Show each line of the records in which the word "bool" occurs.

(Pictures paired with source code)

★ ★ ★

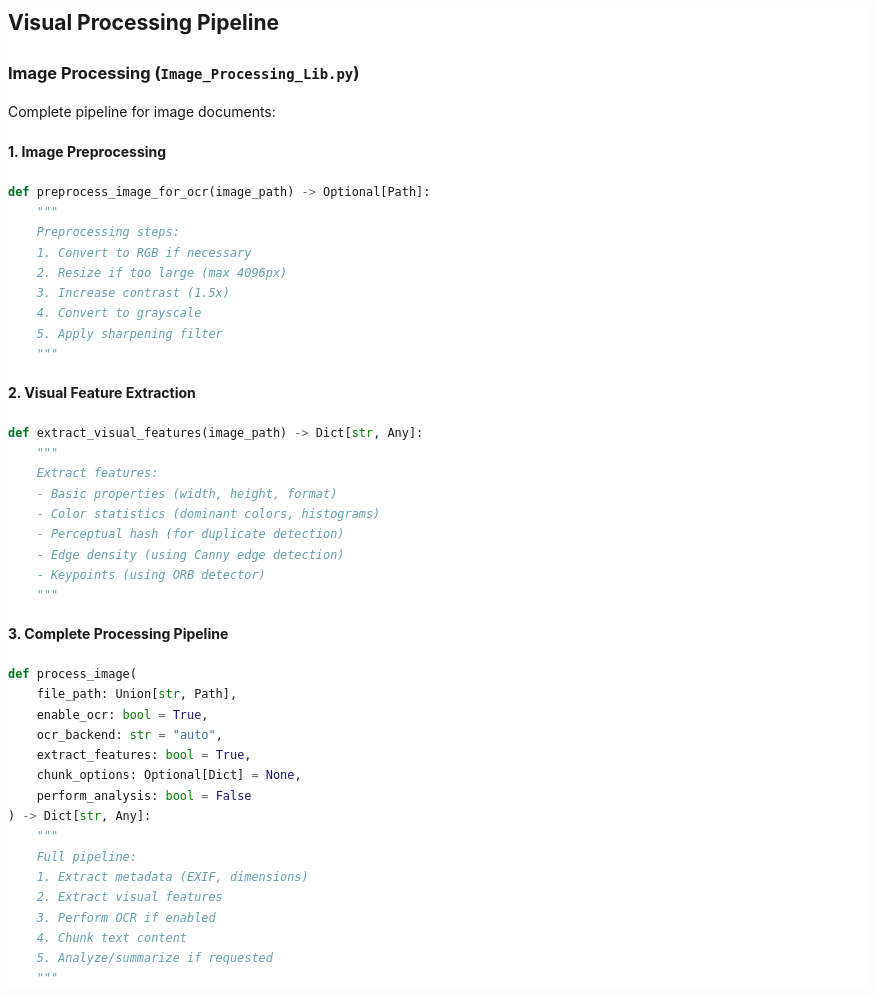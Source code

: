 ## Visual Processing Pipeline

### Image Processing (`Image_Processing_Lib.py`)

Complete pipeline for image documents:

#### 1. Image Preprocessing
```python
def preprocess_image_for_ocr(image_path) -> Optional[Path]:
    """
    Preprocessing steps:
    1. Convert to RGB if necessary
    2. Resize if too large (max 4096px)
    3. Increase contrast (1.5x)
    4. Convert to grayscale
    5. Apply sharpening filter
    """
```

#### 2. Visual Feature Extraction
```python
def extract_visual_features(image_path) -> Dict[str, Any]:
    """
    Extract features:
    - Basic properties (width, height, format)
    - Color statistics (dominant colors, histograms)
    - Perceptual hash (for duplicate detection)
    - Edge density (using Canny edge detection)
    - Keypoints (using ORB detector)
    """
```

#### 3. Complete Processing Pipeline
```python
def process_image(
    file_path: Union[str, Path],
    enable_ocr: bool = True,
    ocr_backend: str = "auto",
    extract_features: bool = True,
    chunk_options: Optional[Dict] = None,
    perform_analysis: bool = False
) -> Dict[str, Any]:
    """
    Full pipeline:
    1. Extract metadata (EXIF, dimensions)
    2. Extract visual features
    3. Perform OCR if enabled
    4. Chunk text content
    5. Analyze/summarize if requested
    """
```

★ ★ ★

Expected answer
    enable_ocr: bool = True,
    extract_features: bool = True,
    perform_analysis: bool = False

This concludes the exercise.